Duplicando las distancias, llegamos al reino de Saturno. Y allí está Titán, una luna prodigio. No sólo por ser enorme (con más de 5000 km, supera en tamaño a Mercurio) sino, especialmente, por su gruesa atmósfera de nitrógeno. Un rasgo único entre las más de 160 lunas conocidas del Sistema Solar. La fría atmósfera de Titán presenta un típico color anaranjado, producto de la presencia de complejos hidrocarburos, que se forman cuando la luz solar desarma las abundantes moléculas de metano (CH4), que flotan por doquier. Y justamente el metano es el tema. Tal como muchos científicos sospechaban, la nave Cassini (en órbita alrededor del planeta desde 2004) y su sonda de descenso (la Huygens) detectaron fuertes evidencias de lluvias de metano en Titán: grandes nubes que aparecen y desaparecen (como una de más de 2000 km recientemente observada en el Polo Norte del satélite), sugiriendo precipitaciones. Y también, enormes surcos y parches oscuros en la superficie, que parecen ser ríos y lagos de metano líquido.
En suma, todo indica que en la súper luna de Saturno el metano sigue un ciclo similar al del agua en la Tierra. Pero claro, allí la temperatura es de -180C. Y cualquier masa de agua debe estar congelada. En Titán, el agua es el metano. Por eso no se habla de un ciclo “hidrológico”, sino, más bien, “metanológico”. Un último detalle: si hay lluvias, es probable que en los anaranjados cielos de Titán también se formen arcoiris.
En agosto de 1989, y luego de visitar a Júpiter, Saturno y Urano, la inolvidable Voyager 2 (NASA) llegó a Neptuno, la última estación de su extraordinario tour interplanetario. Durante aquel sobrevuelo, tan fugaz como histórico, la nave fotografió de cerca al planeta azul. Y realizó algunos sensacionales descubrimientos.
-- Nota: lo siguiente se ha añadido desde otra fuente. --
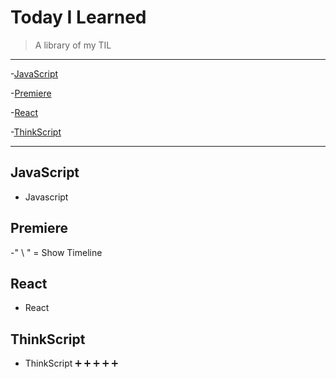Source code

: # Today I Learned
> A library of my TIL

---




-[JavaScript](#JavaScript)

-[Premiere](#Premiere)

-[React](#React)

-[ThinkScript](#ThinkScript)





---


## JavaScript
* Javascript

## Premiere
-" \ " = Show Timeline

## React
* React

## ThinkScript
* ThinkScript
➕
➕
➕
➕
➕

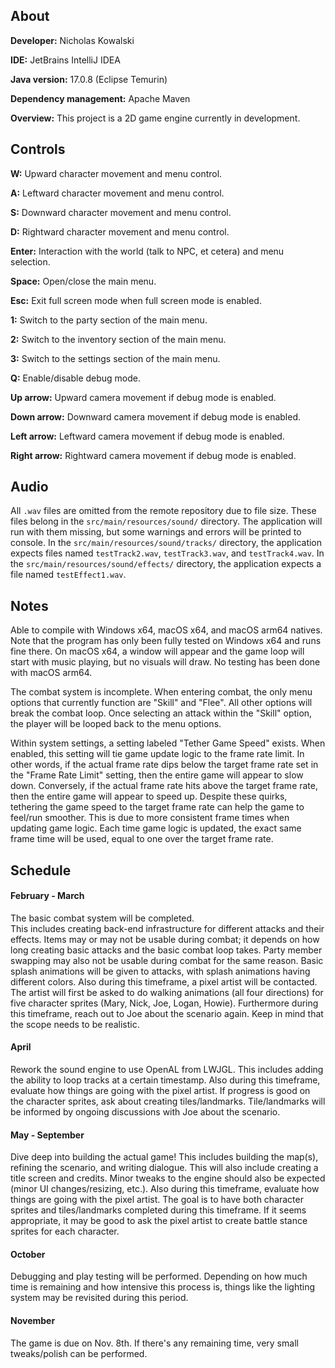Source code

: ## About
**Developer:** Nicholas Kowalski

**IDE:** JetBrains IntelliJ IDEA

**Java version:** 17.0.8 (Eclipse Temurin)

**Dependency management:** Apache Maven

**Overview:** This project is a 2D game engine currently in development.

## Controls
**W:** Upward character movement and menu control.

**A:** Leftward character movement and menu control.

**S:** Downward character movement and menu control.

**D:** Rightward character movement and menu control.

**Enter:** Interaction with the world (talk to NPC, et cetera) and menu selection.

**Space:** Open/close the main menu.

**Esc:** Exit full screen mode when full screen mode is enabled.

**1:** Switch to the party section of the main menu.

**2:** Switch to the inventory section of the main menu.

**3:** Switch to the settings section of the main menu.

**Q:** Enable/disable debug mode.

**Up arrow:** Upward camera movement if debug mode is enabled.

**Down arrow:** Downward camera movement if debug mode is enabled.

**Left arrow:** Leftward camera movement if debug mode is enabled.

**Right arrow:** Rightward camera movement if debug mode is enabled.

## Audio
All `.wav` files are omitted from the remote repository due to file size.
These files belong in the `src/main/resources/sound/` directory.
The application will run with them missing, but some warnings and errors will be printed to console.
In the `src/main/resources/sound/tracks/` directory, the application expects files named `testTrack2.wav`, `testTrack3.wav`, and `testTrack4.wav`.
In the `src/main/resources/sound/effects/` directory, the application expects a file named `testEffect1.wav`.

## Notes ##
Able to compile with Windows x64, macOS x64, and macOS arm64 natives.
Note that the program has only been fully tested on Windows x64 and runs fine there.
On macOS x64, a window will appear and the game loop will start with music playing, but no visuals will draw.
No testing has been done with macOS arm64.

The combat system is incomplete.
When entering combat, the only menu options that currently function are "Skill" and "Flee".
All other options will break the combat loop.
Once selecting an attack within the "Skill" option, the player will be looped back to the menu options.

Within system settings, a setting labeled "Tether Game Speed" exists.
When enabled, this setting will tie game update logic to the frame rate limit.
In other words, if the actual frame rate dips below the target frame rate set in the "Frame Rate Limit" setting, then
the entire game will appear to slow down. Conversely, if the actual frame rate hits above the target frame rate, then
the entire game will appear to speed up.
Despite these quirks, tethering the game speed to the target frame rate can help the game to feel/run smoother.
This is due to more consistent frame times when updating game logic.
Each time game logic is updated, the exact same frame time will be used, equal to one over the target frame rate.

## Schedule ##
#### February - March ####
The basic combat system will be completed.  
This includes creating back-end infrastructure for different attacks and their effects.
Items may or may not be usable during combat; it depends on how long creating basic attacks and the basic combat loop takes.
Party member swapping may also not be usable during combat for the same reason.
Basic splash animations will be given to attacks, with splash animations having different colors.
Also during this timeframe, a pixel artist will be contacted.
The artist will first be asked to do walking animations (all four directions) for five character sprites (Mary, Nick, Joe, Logan, Howie).
Furthermore during this timeframe, reach out to Joe about the scenario again.
Keep in mind that the scope needs to be realistic.

#### April ####
Rework the sound engine to use OpenAL from LWJGL.
This includes adding the ability to loop tracks at a certain timestamp.
Also during this timeframe, evaluate how things are going with the pixel artist.
If progress is good on the character sprites, ask about creating tiles/landmarks.
Tile/landmarks will be informed by ongoing discussions with Joe about the scenario.

#### May - September ####
Dive deep into building the actual game!
This includes building the map(s), refining the scenario, and writing dialogue.
This will also include creating a title screen and credits.
Minor tweaks to the engine should also be expected (minor UI changes/resizing, etc.).
Also during this timeframe, evaluate how things are going with the pixel artist.
The goal is to have both character sprites and tiles/landmarks completed during this timeframe.
If it seems appropriate, it may be good to ask the pixel artist to create battle stance sprites for each character.

#### October ####
Debugging and play testing will be performed.
Depending on how much time is remaining and how intensive this process is, things like the lighting system may be revisited during this period.

#### November ####
The game is due on Nov. 8th.
If there's any remaining time, very small tweaks/polish can be performed.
Dado que Neptuno está 30 veces más lejos del Sol que la Tierra (y que, por lo tanto, recibe una milésima parte de la luz solar que llega a nuestro planeta), los científicos esperaban encontrarse con un mundo oscuro y “dormido”. Sin embargo, no fue así: la gélida atmósfera de Neptuno –formada por hidrógeno, helio y metano– resultó ser un espectáculo de meteorología extraterrestre. Grandes tormentas gaseosas (entre ellas, una llamada “Gran Mancha Oscura”, del tamaño de la Tierra), finas nubes de cristales de hielo y vientos extremadamente poderosos. Ni más ni menos que los más veloces de todo el Sistema Solar: 2400 km/hora. Ocho veces más rápidos que los peores huracanes terrestres. ¿De dónde sale semejante furia atmosférica? Evidentemente no de la escuálida radiación solar que recibe. Más bien, todo apunta hacia un núcleo muy caliente que, al interactuar con las capas gaseosas más externas y frías, desata los violentos fenómenos observados. Una versión menor de Júpiter.
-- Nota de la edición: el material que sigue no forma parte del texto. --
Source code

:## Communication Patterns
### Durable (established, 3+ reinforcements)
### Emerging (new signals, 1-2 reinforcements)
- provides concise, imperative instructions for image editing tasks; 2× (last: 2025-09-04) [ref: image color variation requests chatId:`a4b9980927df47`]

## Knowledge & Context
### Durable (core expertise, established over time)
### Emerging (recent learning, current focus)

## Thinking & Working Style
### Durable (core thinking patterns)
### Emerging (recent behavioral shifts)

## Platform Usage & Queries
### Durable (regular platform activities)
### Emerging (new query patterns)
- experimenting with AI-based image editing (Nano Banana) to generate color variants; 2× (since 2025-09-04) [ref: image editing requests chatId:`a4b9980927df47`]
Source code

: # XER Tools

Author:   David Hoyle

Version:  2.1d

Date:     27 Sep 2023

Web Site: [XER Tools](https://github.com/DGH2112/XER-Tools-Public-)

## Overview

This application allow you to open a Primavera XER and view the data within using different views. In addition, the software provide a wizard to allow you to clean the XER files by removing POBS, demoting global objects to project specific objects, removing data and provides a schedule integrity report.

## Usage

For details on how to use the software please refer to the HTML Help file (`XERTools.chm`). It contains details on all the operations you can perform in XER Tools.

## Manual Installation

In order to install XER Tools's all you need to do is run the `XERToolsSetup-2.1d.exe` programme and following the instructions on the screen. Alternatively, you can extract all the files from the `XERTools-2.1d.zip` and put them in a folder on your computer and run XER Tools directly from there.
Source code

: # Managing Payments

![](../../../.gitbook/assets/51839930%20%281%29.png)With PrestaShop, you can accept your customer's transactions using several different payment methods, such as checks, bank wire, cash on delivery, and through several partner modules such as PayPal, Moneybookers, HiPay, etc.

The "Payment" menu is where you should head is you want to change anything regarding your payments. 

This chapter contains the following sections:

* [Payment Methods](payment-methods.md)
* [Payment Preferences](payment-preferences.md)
Inmediatamente más allá de Neptuno comienza el “Cinturón de Kuiper”, un enorme anillo de escombros de hielo y roca que rodea al Sol. Y que se extiende hacia afuera por miles de millones de kilómetros. Allí, mezclado, entre tantos otros objetos similares (aunque menores) está Plutón. El ex planeta número 9 –que hace unos meses perdió su chapa planetaria a manos de la Unión Astronómica Internacional (justamente por su similitud y proximidad con otras cosas parecidas)– es una bola de roca, envuelta por un grueso manto de nitrógeno congelado. Un oscuro mundito a 230C bajo cero. Y apenas envuelto por una finísima atmósfera de nitrógeno que ni siquiera es permanente. Veamos: como la órbita de Plutón es muy “excéntrica” (léase, ovalada), su distancia al Sol varía notablemente (entre 4500 y 7500 millones de kilómetros). Y eso hace que haya ciertas oscilaciones en sus temperaturas. Oscilaciones que son suficientes como para congelar o sublimar esa atmósfera a lo largo del año plutoniano, que dura casi dos siglos y medio. Hielos eternos en la superficie, y una atmósfera escuálida que va y viene. Y frío, muchísimo frío.
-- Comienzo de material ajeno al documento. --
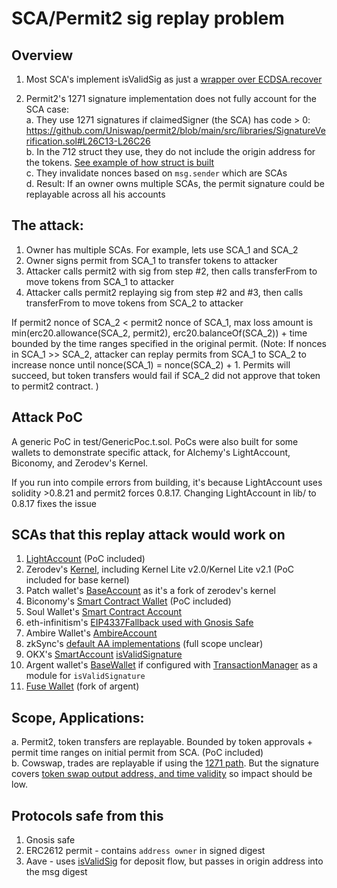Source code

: # SCA/Permit2 sig replay problem

## Overview 

1. Most SCA's implement isValidSig as just a [wrapper over ECDSA.recover](https://github.com/OMGWINNING/replay-sig-poc/blob/master/test/GenericPoc.sol#L10-L21)

2. Permit2's 1271 signature implementation does not fully account for the SCA case:  
a. They use 1271 signatures if claimedSigner (the SCA) has code > 0: https://github.com/Uniswap/permit2/blob/main/src/libraries/SignatureVerification.sol#L26C13-L26C26  
b. In the 712 struct they use, they do not include the origin address for the tokens. [See example of how struct is built](https://github.com/OMGWINNING/replay-sig-poc/blob/master/test/GenericPoc.sol#L53-L73)  
c. They invalidate nonces based on `msg.sender` which are SCAs  
d. Result: If an owner owns multiple SCAs, the permit signature could be replayable across all his accounts  

## The attack:  
1. Owner has multiple SCAs. For example, lets use SCA_1 and SCA_2  
2. Owner signs permit from SCA_1 to transfer tokens to attacker  
3. Attacker calls permit2 with sig from step #2, then calls transferFrom to move tokens from SCA_1 to attacker  
4. Attacker calls permit2 replaying sig from step #2 and #3, then calls transferFrom to move tokens from SCA_2 to attacker  

If permit2 nonce of SCA_2 < permit2 nonce of SCA_1, max loss amount is min(erc20.allowance(SCA_2, permit2), erc20.balanceOf(SCA_2)) + time bounded by the time ranges specified in the original permit. (Note: If nonces in SCA_1 >> SCA_2, attacker can replay permits from SCA_1 to SCA_2 to increase nonce until nonce(SCA_1) = nonce(SCA_2) + 1. Permits will succeed, but token transfers would fail if SCA_2 did not approve that token to permit2 contract. )  

## Attack PoC 

A generic PoC in test/GenericPoc.t.sol. PoCs were also built for some wallets to demonstrate specific attack, for Alchemy's LightAccount, Biconomy, and Zerodev's Kernel. 

If you run into compile errors from building, it's because LightAccount uses solidity >0.8.21 and permit2 forces 0.8.17. Changing LightAccount in lib/ to 0.8.17 fixes the issue  

## SCAs that this replay attack would work on
1. [LightAccount](https://github.com/alchemyplatform/light-account) (PoC included)
2. Zerodev's [Kernel](https://github.com/zerodevapp/kernel/blob/main/src/Kernel.sol), including Kernel Lite v2.0/Kernel Lite v2.1 (PoC included for base kernel)
3. Patch wallet's [BaseAccount](https://github.com/PaymagicXYZ/patch-base-account-contracts/blob/main/contracts/BaseAccount.sol) as it's a fork of zerodev's kernel
4. Biconomy's [Smart Contract Wallet](https://github.com/bcnmy/scw-contracts) (PoC included)
5. Soul Wallet's [Smart Contract Account](https://github.com/SoulWallet/soul-wallet-contract)
6. eth-infinitism's [EIP4337Fallback used with Gnosis Safe](https://github.com/eth-infinitism/account-abstraction/blob/8215b88768d993fb6459c2723d173791a537a2e7/contracts/samples/gnosis/EIP4337Fallback.sol)
7. Ambire Wallet's [AmbireAccount](https://github.com/AmbireTech/wallet/blob/main/contracts/AmbireAccount.sol) 
8. zkSync's [default AA implementations](https://era.zksync.io/docs/dev/tutorials/custom-aa-tutorial.html#transaction-validation) (full scope unclear)
9. OKX's [SmartAccount](https://github.com/okx/AccountAbstraction/blob/main/contracts/wallet/SmartAccount.sol#L24) [isValidSignature](https://github.com/okx/AccountAbstraction/blob/6ee1c16d1184d40484918f9c581e92f55bb27ee2/contracts/wallet/base/SignatureManager.sol#L233)
10. Argent wallet's [BaseWallet](https://github.com/argentlabs/argent-contracts/blob/develop/contracts/wallet/BaseWallet.sol) if configured with [TransactionManager](https://github.com/argentlabs/argent-contracts/blob/develop/contracts/modules/TransactionManager.sol#L232) as a module for `isValidSignature`
11. [Fuse Wallet](https://github.com/fuseio/fuse-wallet-contracts) (fork of argent)

## Scope, Applications:
a. Permit2, token transfers are replayable. Bounded by token approvals + permit time ranges on initial permit from SCA. (PoC included)  
b. Cowswap, trades are replayable if using the [1271 path](https://github.com/cowprotocol/contracts/blob/251bce00ef410602bd0ee2c1e3cd3402abd28c4e/src/contracts/mixins/GPv2Signing.sol#L281-L303). But the signature covers [token swap output address, and time validity](https://github.com/cowprotocol/contracts/blob/251bce00ef410602bd0ee2c1e3cd3402abd28c4e/src/contracts/libraries/GPv2Order.sol#L11-L24) so impact should be low.

## Protocols safe from this
1. Gnosis safe
2. ERC2612 permit - contains `address owner` in signed digest
3. Aave - uses [isValidSig](https://github.com/aave/Aave-Vault/blob/028d7696b323ae582dc7c43d3678789080a3ba92/src/libraries/MetaTxHelpers.sol#L29) for deposit flow, but passes in origin address into the msg digest
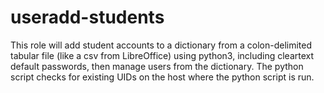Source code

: # useradd-students
This role will add student accounts to a dictionary from a colon-delimited tabular file (like a csv from LibreOffice) using python3, including cleartext default passwords, then manage users from the dictionary. The python script checks for existing UIDs on the host where the python script is run.
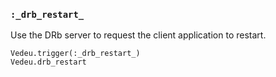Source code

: ### `:_drb_restart_`
Use the DRb server to request the client application to restart.

    Vedeu.trigger(:_drb_restart_)
    Vedeu.drb_restart
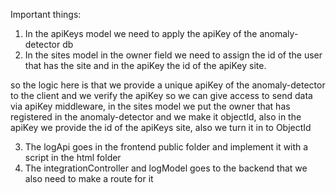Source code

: Important things:
1) In the apiKeys model we need to apply the apiKey of the anomaly-detector db
2) In the sites model in the owner field we need to assign the id of the user that has the site and in the apiKey the id of the apiKey site.

so the logic here is that we provide a unique apiKey of the anomaly-detector to the client and we verify the apiKey so we can give access to send data via apiKey middleware, in the sites model we put the owner that has registered in the anomaly-detector and we make it objectId, also in the apiKey we provide the id of the apiKeys site, also we turn it in to ObjectId

3) The logApi goes in the frontend public folder and implement it with a script in the html folder
4) The integrationController and logModel goes to the backend that we also need to make a route for it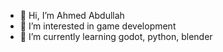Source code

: - 👋 Hi, I’m Ahmed Abdullah
- 👀 I’m interested in game development
- 🌱 I’m currently learning godot, python, blender
<!---
ahmedalyg3/ahmedalyg3 is a ✨ special ✨ repository because its `README.md` (this file) appears on your GitHub profile.
You can click the Preview link to take a look at your changes.
--->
Este paseo astrometeorológico ha terminado. Hemos viajado miles de millones de kilómetros, desde los extremos térmicos de Mercurio y los horrores venusinos, hasta los vientos de Neptuno y los hielos eternos de Plutón, pasando por las tormentas de polvo de Marte, los huracanes de Júpiter y las gélidas lluvias de metano de Titán. Al mirar semejante panorama, la Tierra asoma como un oasis excepcional. La verdad, da gusto volver.